堀場製作所の硝酸イオンメータを使った硝酸塩濃度のレポート第15回目は、日本における硝酸イオンへの取り組みがわかるサイトをまとめました。
帯広市農業技術センターでは、RQフレックスという測定器を使って、定期的に農作物を調査しているようです。
独立行政法人農林水産消費技術センターでは、農産物の安全・安心の取り組み~農場から食卓まで~という共同ワークショップが行われており、基調講演で、野菜の硝酸塩に触れています。その資料を見ることができます。
三重県中央農業改良普及センターでは、平成16年~18年にかけて、硝酸塩低減化をはかるための研究目標が定められたようです。
静岡県農業試験場を含む20機関では、平成14年から葉菜類の硝酸塩低減化技術の開発に着手しているようです。静岡農試では、県の特産品であるチンゲンサイを対象の作物として研究し、その概要が紹介されています。
神奈川県農林水産情報センターでは、ほうれん草の硝酸塩とシュウ酸塩濃度に関する調査結果が2005年3月に掲載されています。硝酸塩とシュウ酸塩に相関性があることがわかります。
関東東海北陸農業試験研究推進会議で、平成14年度から行われている高度化事業「野菜における硝酸塩蓄積機構の解明と低減化技術の開発」の成果の報告会が平成16年2月に行われたようです。「葉菜類の硝酸塩低減化に向けた技術研究の現状と今後の展開」が課題として挙げられ、報告・議論されたようです。
農業総合試験場ニュース平成14年9月より
関東東海土壌肥料研究会が、2002年9月12日~13日栃木県下において開催され、試験研究機関、関係団体、メーカー関係者約150名が参集し、 「硝酸をめぐる諸問題-作物中硝酸塩の低減化を目指して-」について討議されました。
「 作物中の硝酸塩については、WHOで許容摂取量に制限が設けられており、 諸外国では野菜に含まれる硝酸含有量に上限値を設定している。 日本で生産される葉菜類はこの上限値を越えているものもあり、安全な農産物を安定的の供給する上で、 硝酸濃度の低減化と世界水準値への適応に向けた取り組みが緊急の課題である。」とまとめられています。
農林水産消費技術センター主催の食の安全・安心ネットフォーラム(平成16年1月19日開催)において、農林水産省 農林水産技術会議事務局 研究調査官 若生 忠幸 氏が基調講演をされました。その中で、以下の通り、硝酸塩に関しても触れています。
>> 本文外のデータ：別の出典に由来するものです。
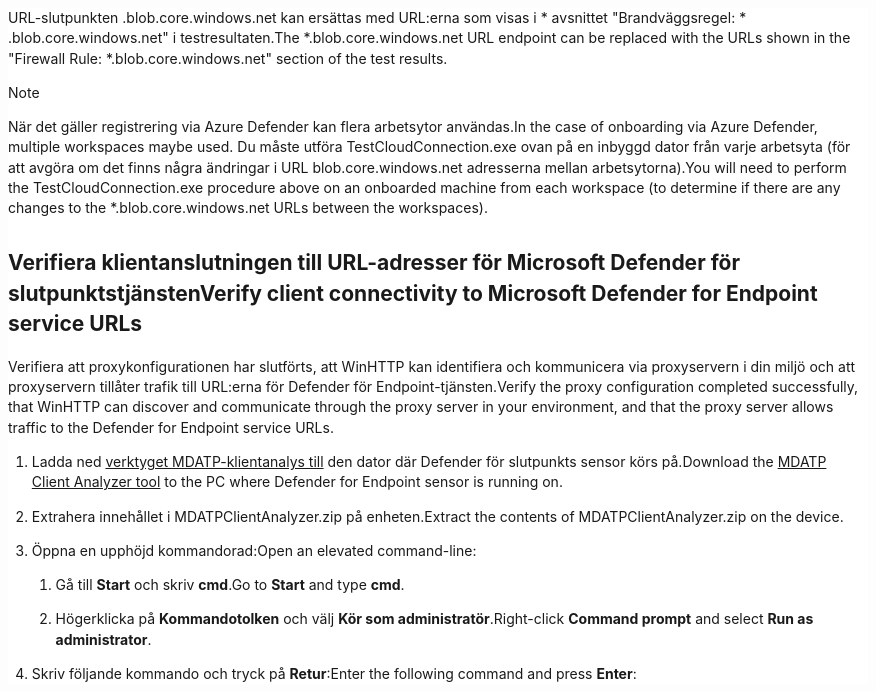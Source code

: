 <span data-ttu-id="a58dc-204">URL-slutpunkten .blob.core.windows.net kan ersättas med URL:erna som visas i \* avsnittet "Brandväggsregel: \* .blob.core.windows.net" i testresultaten.</span><span class="sxs-lookup"><span data-stu-id="a58dc-204">The \*.blob.core.windows.net URL endpoint can be replaced with the URLs shown in the "Firewall Rule: \*.blob.core.windows.net" section of the test results.</span></span>

> [!NOTE]
> <span data-ttu-id="a58dc-205">När det gäller registrering via Azure Defender kan flera arbetsytor användas.</span><span class="sxs-lookup"><span data-stu-id="a58dc-205">In the case of onboarding via Azure Defender, multiple workspaces maybe used.</span></span> <span data-ttu-id="a58dc-206">Du måste utföra TestCloudConnection.exe ovan på en inbyggd dator från varje arbetsyta (för att avgöra om det finns några ändringar i URL blob.core.windows.net adresserna mellan arbetsytorna).</span><span class="sxs-lookup"><span data-stu-id="a58dc-206">You will need to perform the TestCloudConnection.exe procedure above on an onboarded machine from each workspace (to determine if there are any changes to the \*.blob.core.windows.net URLs between the workspaces).</span></span>

## <a name="verify-client-connectivity-to-microsoft-defender-for-endpoint-service-urls"></a><span data-ttu-id="a58dc-207">Verifiera klientanslutningen till URL-adresser för Microsoft Defender för slutpunktstjänsten</span><span class="sxs-lookup"><span data-stu-id="a58dc-207">Verify client connectivity to Microsoft Defender for Endpoint service URLs</span></span>

<span data-ttu-id="a58dc-208">Verifiera att proxykonfigurationen har slutförts, att WinHTTP kan identifiera och kommunicera via proxyservern i din miljö och att proxyservern tillåter trafik till URL:erna för Defender för Endpoint-tjänsten.</span><span class="sxs-lookup"><span data-stu-id="a58dc-208">Verify the proxy configuration completed successfully, that WinHTTP can discover and communicate through the proxy server in your environment, and that the proxy server allows traffic to the Defender for Endpoint service URLs.</span></span>

1. <span data-ttu-id="a58dc-209">Ladda ned [verktyget MDATP-klientanalys till](https://aka.ms/mdatpanalyzer) den dator där Defender för slutpunkts sensor körs på.</span><span class="sxs-lookup"><span data-stu-id="a58dc-209">Download the [MDATP Client Analyzer tool](https://aka.ms/mdatpanalyzer) to the PC where Defender for Endpoint sensor is running on.</span></span>

2. <span data-ttu-id="a58dc-210">Extrahera innehållet i MDATPClientAnalyzer.zip på enheten.</span><span class="sxs-lookup"><span data-stu-id="a58dc-210">Extract the contents of MDATPClientAnalyzer.zip on the device.</span></span>

3. <span data-ttu-id="a58dc-211">Öppna en upphöjd kommandorad:</span><span class="sxs-lookup"><span data-stu-id="a58dc-211">Open an elevated command-line:</span></span>

   1. <span data-ttu-id="a58dc-212">Gå till **Start** och skriv **cmd**.</span><span class="sxs-lookup"><span data-stu-id="a58dc-212">Go to **Start** and type **cmd**.</span></span>

   1. <span data-ttu-id="a58dc-213">Högerklicka på **Kommandotolken** och välj **Kör som administratör**.</span><span class="sxs-lookup"><span data-stu-id="a58dc-213">Right-click **Command prompt** and select **Run as administrator**.</span></span>

4. <span data-ttu-id="a58dc-214">Skriv följande kommando och tryck på **Retur**:</span><span class="sxs-lookup"><span data-stu-id="a58dc-214">Enter the following command and press **Enter**:</span></span>
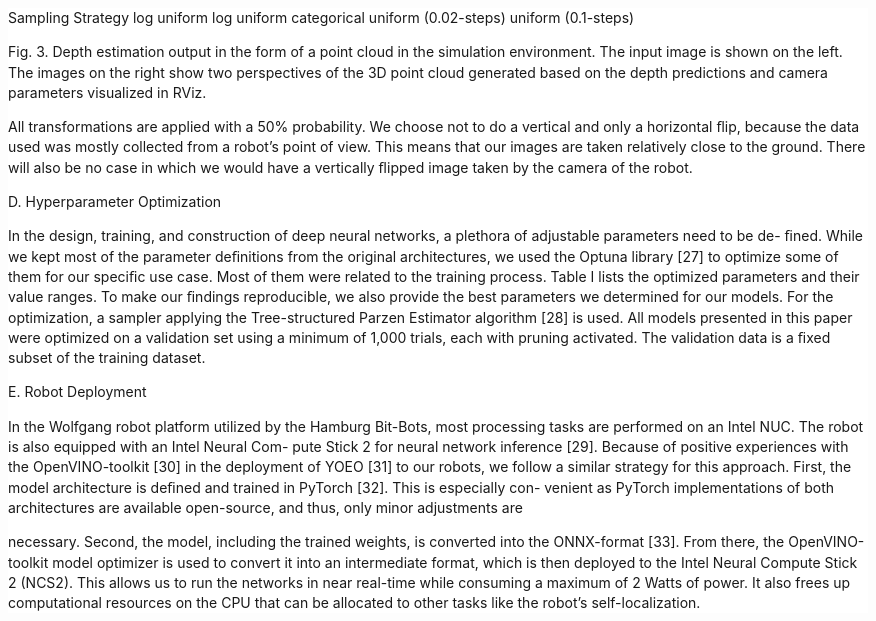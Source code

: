 Sampling Strategy
log uniform
log uniform
categorical
uniform (0.02-steps)
uniform (0.1-steps)

Fig. 3. Depth estimation output in the form of a point cloud in the simulation environment. The input image is shown on the left. The images on the
right show two perspectives of the 3D point cloud generated based on the depth predictions and camera parameters visualized in RViz.

All transformations are applied with a 50% probability. We
choose not to do a vertical and only a horizontal ﬂip, because
the data used was mostly collected from a robot’s point of
view. This means that our images are taken relatively close
to the ground. There will also be no case in which we would
have a vertically ﬂipped image taken by the camera of the
robot.

D. Hyperparameter Optimization

In the design, training, and construction of deep neural
networks, a plethora of adjustable parameters need to be de-
ﬁned. While we kept most of the parameter deﬁnitions from
the original architectures, we used the Optuna library [27]
to optimize some of them for our speciﬁc use case. Most of
them were related to the training process. Table I lists the
optimized parameters and their value ranges. To make our
ﬁndings reproducible, we also provide the best parameters we
determined for our models. For the optimization, a sampler
applying the Tree-structured Parzen Estimator algorithm [28]
is used. All models presented in this paper were optimized
on a validation set using a minimum of 1,000 trials, each
with pruning activated. The validation data is a ﬁxed subset
of the training dataset.

E. Robot Deployment

In the Wolfgang robot platform utilized by the Hamburg
Bit-Bots, most processing tasks are performed on an Intel
NUC. The robot is also equipped with an Intel Neural Com-
pute Stick 2 for neural network inference [29]. Because of
positive experiences with the OpenVINO-toolkit [30] in the
deployment of YOEO [31] to our robots, we follow a similar
strategy for this approach. First, the model architecture is
deﬁned and trained in PyTorch [32]. This is especially con-
venient as PyTorch implementations of both architectures are
available open-source, and thus, only minor adjustments are

necessary. Second, the model, including the trained weights,
is converted into the ONNX-format [33]. From there, the
OpenVINO-toolkit model optimizer is used to convert it into
an intermediate format, which is then deployed to the Intel
Neural Compute Stick 2 (NCS2). This allows us to run the
networks in near real-time while consuming a maximum of
2 Watts of power. It also frees up computational resources on
the CPU that can be allocated to other tasks like the robot’s
self-localization.

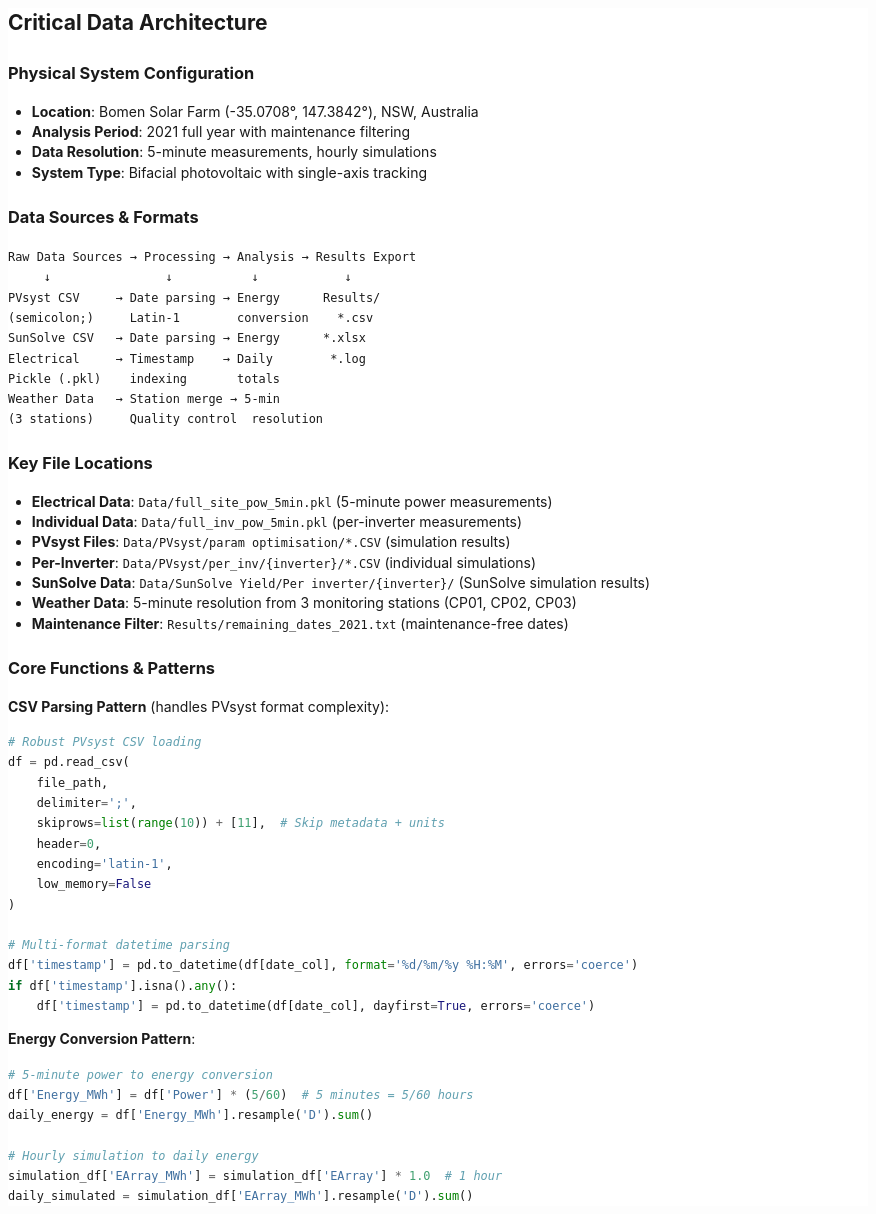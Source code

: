 ## Critical Data Architecture

### Physical System Configuration
- **Location**: Bomen Solar Farm (-35.0708°, 147.3842°), NSW, Australia  
- **Analysis Period**: 2021 full year with maintenance filtering
- **Data Resolution**: 5-minute measurements, hourly simulations
- **System Type**: Bifacial photovoltaic with single-axis tracking

### Data Sources & Formats
```
Raw Data Sources → Processing → Analysis → Results Export
     ↓                ↓           ↓            ↓
PVsyst CSV     → Date parsing → Energy      Results/
(semicolon;)     Latin-1        conversion    *.csv
SunSolve CSV   → Date parsing → Energy      *.xlsx
Electrical     → Timestamp    → Daily        *.log
Pickle (.pkl)    indexing       totals
Weather Data   → Station merge → 5-min
(3 stations)     Quality control  resolution
```

### Key File Locations
- **Electrical Data**: `Data/full_site_pow_5min.pkl` (5-minute power measurements)
- **Individual Data**: `Data/full_inv_pow_5min.pkl` (per-inverter measurements)
- **PVsyst Files**: `Data/PVsyst/param optimisation/*.CSV` (simulation results)
- **Per-Inverter**: `Data/PVsyst/per_inv/{inverter}/*.CSV` (individual simulations)
- **SunSolve Data**: `Data/SunSolve Yield/Per inverter/{inverter}/` (SunSolve simulation results)
- **Weather Data**: 5-minute resolution from 3 monitoring stations (CP01, CP02, CP03)
- **Maintenance Filter**: `Results/remaining_dates_2021.txt` (maintenance-free dates)

### Core Functions & Patterns

**CSV Parsing Pattern** (handles PVsyst format complexity):
```python
# Robust PVsyst CSV loading
df = pd.read_csv(
    file_path,
    delimiter=';',
    skiprows=list(range(10)) + [11],  # Skip metadata + units
    header=0,
    encoding='latin-1',
    low_memory=False
)

# Multi-format datetime parsing
df['timestamp'] = pd.to_datetime(df[date_col], format='%d/%m/%y %H:%M', errors='coerce')
if df['timestamp'].isna().any():
    df['timestamp'] = pd.to_datetime(df[date_col], dayfirst=True, errors='coerce')
```

**Energy Conversion Pattern**:
```python
# 5-minute power to energy conversion
df['Energy_MWh'] = df['Power'] * (5/60)  # 5 minutes = 5/60 hours
daily_energy = df['Energy_MWh'].resample('D').sum()

# Hourly simulation to daily energy
simulation_df['EArray_MWh'] = simulation_df['EArray'] * 1.0  # 1 hour
daily_simulated = simulation_df['EArray_MWh'].resample('D').sum()
```
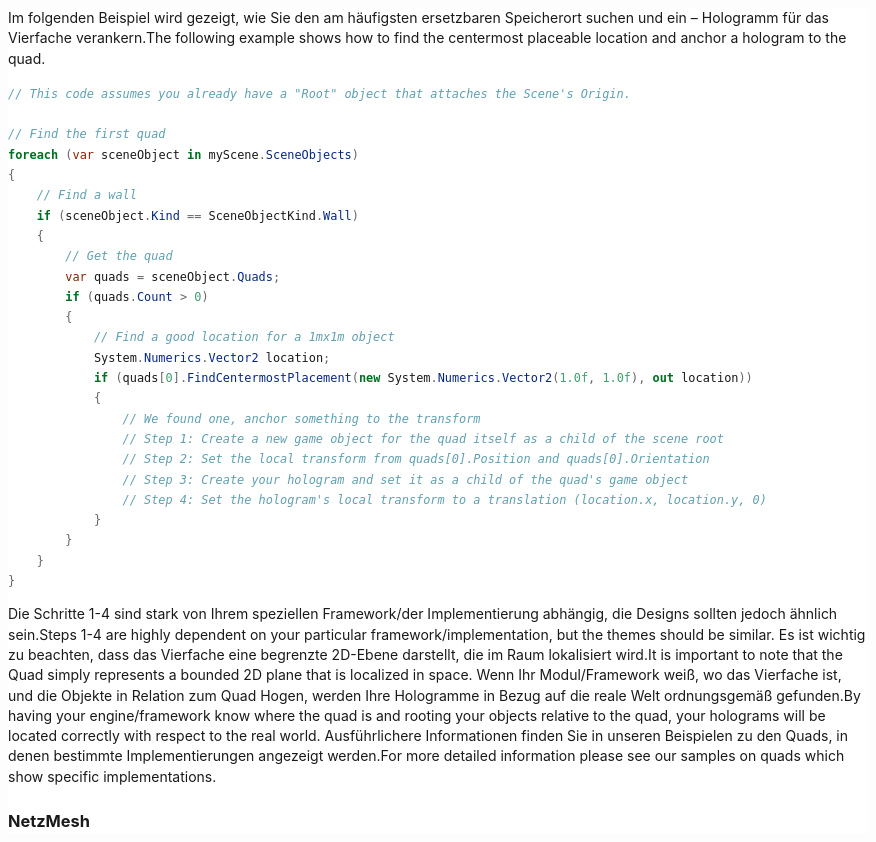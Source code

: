 <span data-ttu-id="f6d39-274">Im folgenden Beispiel wird gezeigt, wie Sie den am häufigsten ersetzbaren Speicherort suchen und ein – Hologramm für das Vierfache verankern.</span><span class="sxs-lookup"><span data-stu-id="f6d39-274">The following example shows how to find the centermost placeable location and anchor a hologram to the quad.</span></span>

```cs
// This code assumes you already have a "Root" object that attaches the Scene's Origin.

// Find the first quad
foreach (var sceneObject in myScene.SceneObjects)
{
    // Find a wall
    if (sceneObject.Kind == SceneObjectKind.Wall)
    {
        // Get the quad
        var quads = sceneObject.Quads;
        if (quads.Count > 0)
        {
            // Find a good location for a 1mx1m object  
            System.Numerics.Vector2 location;
            if (quads[0].FindCentermostPlacement(new System.Numerics.Vector2(1.0f, 1.0f), out location))
            {
                // We found one, anchor something to the transform
                // Step 1: Create a new game object for the quad itself as a child of the scene root
                // Step 2: Set the local transform from quads[0].Position and quads[0].Orientation
                // Step 3: Create your hologram and set it as a child of the quad's game object
                // Step 4: Set the hologram's local transform to a translation (location.x, location.y, 0)
            }
        }
    }
}
```

<span data-ttu-id="f6d39-275">Die Schritte 1-4 sind stark von Ihrem speziellen Framework/der Implementierung abhängig, die Designs sollten jedoch ähnlich sein.</span><span class="sxs-lookup"><span data-stu-id="f6d39-275">Steps 1-4 are highly dependent on your particular framework/implementation, but the themes should be similar.</span></span> <span data-ttu-id="f6d39-276">Es ist wichtig zu beachten, dass das Vierfache eine begrenzte 2D-Ebene darstellt, die im Raum lokalisiert wird.</span><span class="sxs-lookup"><span data-stu-id="f6d39-276">It is important to note that the Quad simply represents a bounded 2D plane that is localized in space.</span></span> <span data-ttu-id="f6d39-277">Wenn Ihr Modul/Framework weiß, wo das Vierfache ist, und die Objekte in Relation zum Quad Hogen, werden Ihre Hologramme in Bezug auf die reale Welt ordnungsgemäß gefunden.</span><span class="sxs-lookup"><span data-stu-id="f6d39-277">By having your engine/framework know where the quad is and rooting your objects relative to the quad, your holograms will be located correctly with respect to the real world.</span></span> <span data-ttu-id="f6d39-278">Ausführlichere Informationen finden Sie in unseren Beispielen zu den Quads, in denen bestimmte Implementierungen angezeigt werden.</span><span class="sxs-lookup"><span data-stu-id="f6d39-278">For more detailed information please see our samples on quads which show specific implementations.</span></span>

### <a name="mesh"></a><span data-ttu-id="f6d39-279">Netz</span><span class="sxs-lookup"><span data-stu-id="f6d39-279">Mesh</span></span>
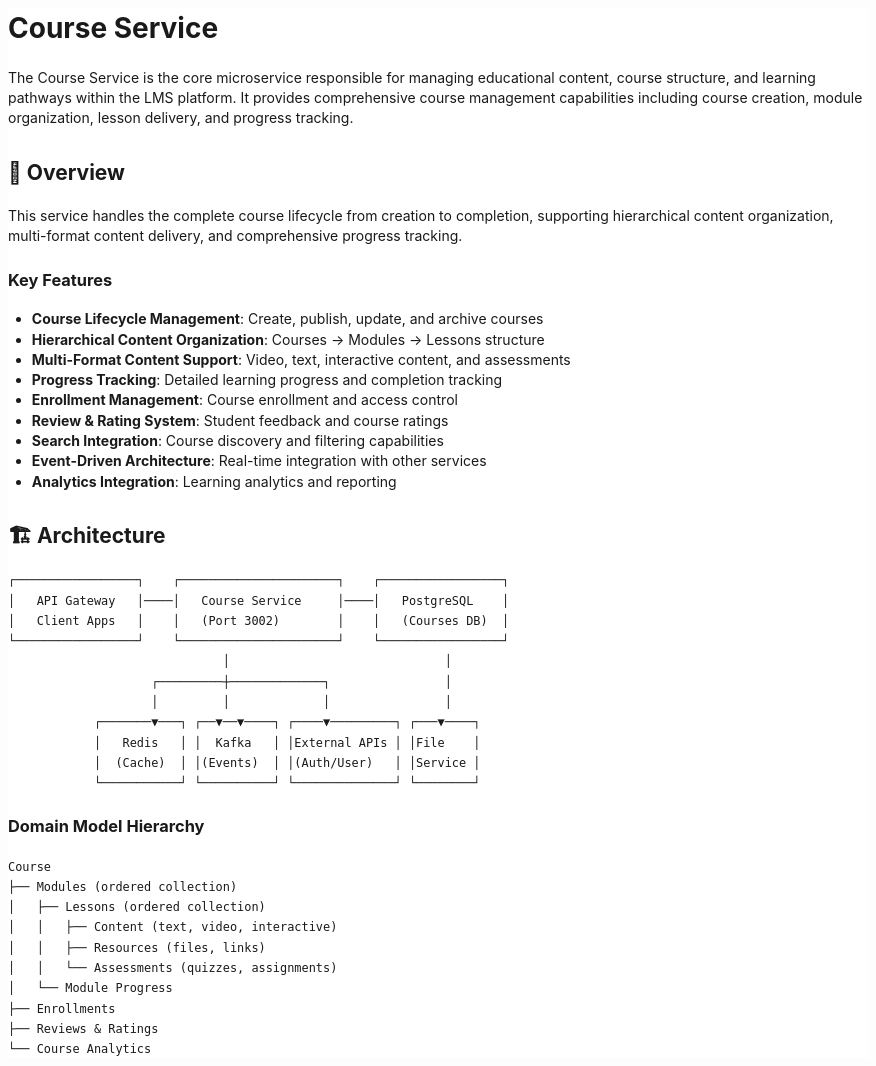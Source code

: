 # Course Service

The Course Service is the core microservice responsible for managing educational content, course structure, and learning pathways within the LMS platform. It provides comprehensive course management capabilities including course creation, module organization, lesson delivery, and progress tracking.

## 🎯 **Overview**

This service handles the complete course lifecycle from creation to completion, supporting hierarchical content organization, multi-format content delivery, and comprehensive progress tracking.

### **Key Features**

- **Course Lifecycle Management**: Create, publish, update, and archive courses
- **Hierarchical Content Organization**: Courses → Modules → Lessons structure
- **Multi-Format Content Support**: Video, text, interactive content, and assessments
- **Progress Tracking**: Detailed learning progress and completion tracking
- **Enrollment Management**: Course enrollment and access control
- **Review & Rating System**: Student feedback and course ratings
- **Search Integration**: Course discovery and filtering capabilities
- **Event-Driven Architecture**: Real-time integration with other services
- **Analytics Integration**: Learning analytics and reporting

## 🏗️ **Architecture**

```
┌─────────────────┐    ┌──────────────────────┐    ┌─────────────────┐
│   API Gateway   │────│   Course Service     │────│   PostgreSQL    │
│   Client Apps   │    │   (Port 3002)        │    │   (Courses DB)  │
└─────────────────┘    └──────────────────────┘    └─────────────────┘
                              │                              │
                    ┌─────────┼─────────────┐                │
                    │         │             │                │
            ┌───────▼───┐ ┌──▼──▼────┐ ┌────▼─────────┐ ┌───▼────┐
            │   Redis   │ │  Kafka   │ │External APIs │ │File    │
            │  (Cache)  │ │(Events)  │ │(Auth/User)   │ │Service │
            └───────────┘ └──────────┘ └──────────────┘ └────────┘
```

### **Domain Model Hierarchy**

```
Course
├── Modules (ordered collection)
│   ├── Lessons (ordered collection)
│   │   ├── Content (text, video, interactive)
│   │   ├── Resources (files, links)
│   │   └── Assessments (quizzes, assignments)
│   └── Module Progress
├── Enrollments
├── Reviews & Ratings
└── Course Analytics
```
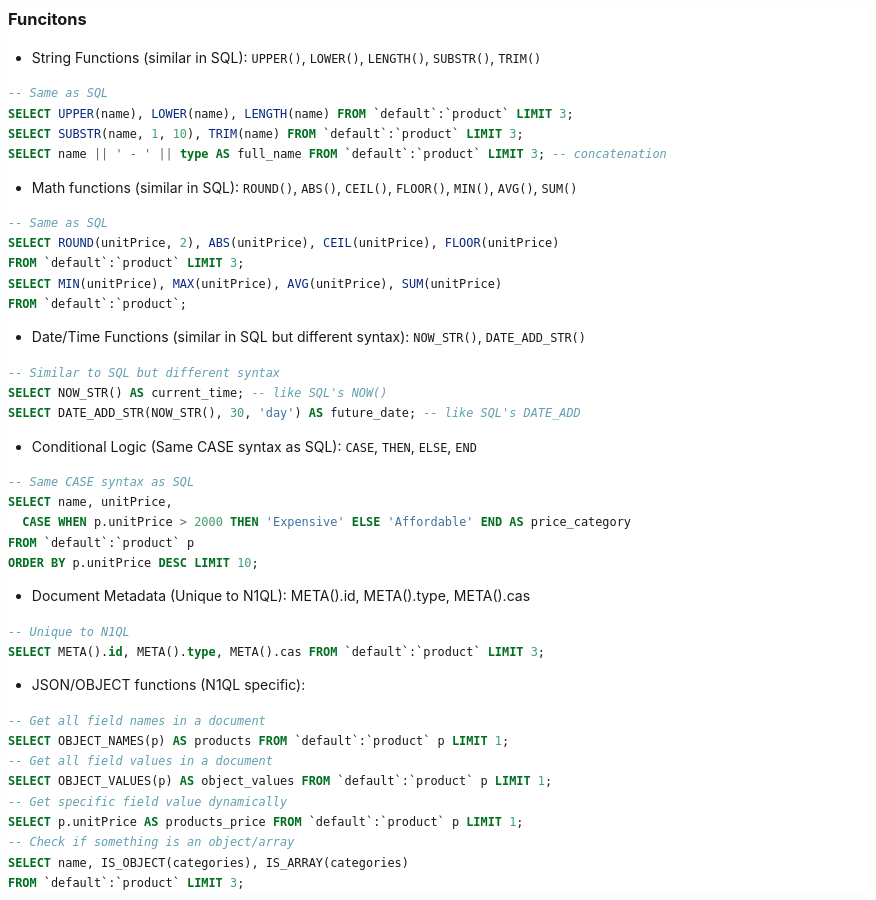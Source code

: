 ### Funcitons

- String Functions (similar in SQL): `UPPER()`, `LOWER()`, `LENGTH()`, `SUBSTR()`, `TRIM()`

```sql
-- Same as SQL
SELECT UPPER(name), LOWER(name), LENGTH(name) FROM `default`:`product` LIMIT 3;
SELECT SUBSTR(name, 1, 10), TRIM(name) FROM `default`:`product` LIMIT 3;
SELECT name || ' - ' || type AS full_name FROM `default`:`product` LIMIT 3; -- concatenation
```

- Math functions (similar in SQL): `ROUND()`, `ABS()`, `CEIL()`, `FLOOR()`, `MIN()`, `AVG()`, `SUM()`

```sql
-- Same as SQL
SELECT ROUND(unitPrice, 2), ABS(unitPrice), CEIL(unitPrice), FLOOR(unitPrice) 
FROM `default`:`product` LIMIT 3;
SELECT MIN(unitPrice), MAX(unitPrice), AVG(unitPrice), SUM(unitPrice) 
FROM `default`:`product`;
```

- Date/Time Functions (similar in SQL but different syntax): `NOW_STR()`, `DATE_ADD_STR()`

```sql
-- Similar to SQL but different syntax
SELECT NOW_STR() AS current_time; -- like SQL's NOW()
SELECT DATE_ADD_STR(NOW_STR(), 30, 'day') AS future_date; -- like SQL's DATE_ADD
```

- Conditional Logic (Same CASE syntax as SQL): `CASE`, `THEN`, `ELSE`, `END`

```sql
-- Same CASE syntax as SQL
SELECT name, unitPrice,
  CASE WHEN p.unitPrice > 2000 THEN 'Expensive' ELSE 'Affordable' END AS price_category
FROM `default`:`product` p
ORDER BY p.unitPrice DESC LIMIT 10;
```

- Document Metadata (Unique to N1QL): META().id, META().type, META().cas

```sql
-- Unique to N1QL
SELECT META().id, META().type, META().cas FROM `default`:`product` LIMIT 3;
```

- JSON/OBJECT functions (N1QL specific):

```sql
-- Get all field names in a document
SELECT OBJECT_NAMES(p) AS products FROM `default`:`product` p LIMIT 1;
-- Get all field values in a document
SELECT OBJECT_VALUES(p) AS object_values FROM `default`:`product` p LIMIT 1;
-- Get specific field value dynamically
SELECT p.unitPrice AS products_price FROM `default`:`product` p LIMIT 1;
-- Check if something is an object/array
SELECT name, IS_OBJECT(categories), IS_ARRAY(categories) 
FROM `default`:`product` LIMIT 3;
```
「野菜中に硝酸塩が高濃度に含有する場合、体内で亜硝酸を経て発ガン性のニトロソアミンに変化することが懸念され、EUなどでは上限値が決められています。またホウレンソウに多く含まれるシュウ酸は、味を低下させるだけでなく、結石の原因になるといわれており、品種育成や栽培面からこれらの成分の低減化に取り組んでいます。同時に、硝酸含量の非破壊計測法を中心とした分析法の開発を行っています。」
最後に、民間企業が硝酸塩への取り組みについて、まとめている資料です。
以上、各地の農業試験場において、硝酸塩の研究がされていることがよくわかりました。2002年(平成14年)~2004年(平成16年)のレポートが多く、その後、どうなっているのかが気になります。
また、生産者レベルでの取り組みがはじまっているようですが、現段階では一般消費者に向けての情報が少ないこともあり、農薬や有機という言葉に比べて、「硝酸塩」への関心や問題意識は浸透していません。
これだけ盛んに行われてきた試験場における硝酸塩への取り組みは、農家さんまで情報として伝わっていないのでしょうか?もしくは伝わっていても、消費者の意識が低ければ、その対策を講じようとするまでに至らないと判断されてしまう可能性もあるのでしょう。
消費者が問題意識を持たない限り、改善への道のりはだいぶ長くなりそうです。
日本の政府は、まだ基準値を設けていません。農薬などは、徐々に基準値が厳しく定められる方向へ変わってきています。硝酸塩に対する基準値の設定も近い将来行われることを期待します。それまでの間、生産者レベルで、自主的に硝酸塩濃度への対策を行っていただけることを願うしかありません。